BY LESLIE CORONA
“We enjoy as many clean flakes as we can catch on our tongues. The kids run around trying for hours! Once it lands on the ground, though, it’s off-limits.”
@PIXIELANESTACYLEVY
“We ate fresh snow drizzled with cooked maple syrup at my grandparents’ house.”
@SHAR_THOMPSON
“The fresher the better! I have eaten it all my life. I feel calm just thinking about it.”
@K_MONEY01
“My kindergarten teacher insisted that snowflakes form around a speck of dirt, so if you eat snow, you’re eating dirt. Not sure if that’s true, but the thought of it has always made eating snow unappealing to me.”
@RACHELMAYESALLEN
“To me it’s not safe. You might get sick.”
@MAIACRUZ803
“No, no, no! Unless you want a mouthful of dirt and chemicals.”
@RICHPEDINEPR
A taste? Maybe. A feast? Definitely not. You know to avoid any that’s yellow (pee!), black (car exhaust), or just not white. Green or red can be a sign of algae, adds Michael Muccilli, winter program coordinator for the National Weather Service. But even white snow could have invisible stuff lurking in it, especially in urban areas, says David Robinson, PhD, a climatologist and geography professor at Rutgers University. “As snow falls through the atmosphere, it’s a good scavenger of pollution that might be up there, like particulates from fossil fuel emissions, and it could absorb some of that,” he says. (Who wants to eat pollution?!) Muccilli also says blizzards can blow dirt, further grossifying falling snow. Plus, piles sitting around can be tainted with salt and chemicals.

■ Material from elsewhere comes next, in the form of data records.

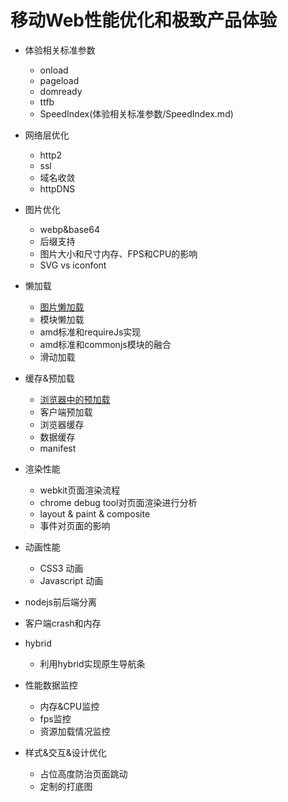 # 移动Web性能优化和极致产品体验

* 体验相关标准参数
  * onload
  * pageload
  * domready
  * ttfb
  * SpeedIndex(体验相关标准参数/SpeedIndex.md)

* 网络层优化
  * http2
  * ssl
  * 域名收敛
  * httpDNS

* 图片优化
  * webp&base64
  * 后缀支持
  * 图片大小和尺寸内存、FPS和CPU的影响
  * SVG vs iconfont


* 懒加载
  * [图片懒加载](懒加载/图片懒加载.md)
  * 模块懒加载
  * amd标准和requireJs实现
  * amd标准和commonjs模块的融合
  * 滑动加载


* 缓存&预加载
  * [浏览器中的预加载](缓存&预加载/浏览器中的预加载.md)
  * 客户端预加载
  * 浏览器缓存
  * 数据缓存
  * manifest



* 渲染性能
  * webkit页面渲染流程
  * chrome debug tool对页面渲染进行分析
  * layout & paint & composite
  * 事件对页面的影响

* 动画性能
  * CSS3 动画
  * Javascript 动画
  
* nodejs前后端分离


* 客户端crash和内存


* hybrid
  * 利用hybrid实现原生导航条


* 性能数据监控
  * 内存&CPU监控
  * fps监控
  * 资源加载情况监控

      
* 样式&交互&设计优化
  * 占位高度防治页面跳动
  * 定制的打底图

What about pure white, undisturbed, backyard country snow from a not-too-blustery storm? “It’s pretty safe to eat it in those conditions in small quantities,” says Noah Molotch, PhD, an associate professor at the University of Colorado Boulder’s Institute of Arctic and Alpine Research, who suggests limiting your snacking to one bite. Cory Fisher, DO, a family medicine physician at Cleveland Clinic in Rocky River, Ohio, agrees that the risk of pollutant exposure from backyard snow is “quite low.” Just be sure to keep an eye on the time. “After an hour, you don’t know what animals have tracked through it, what has blown on it, and so on,” Muccilli says. The point: Hurry up and go play!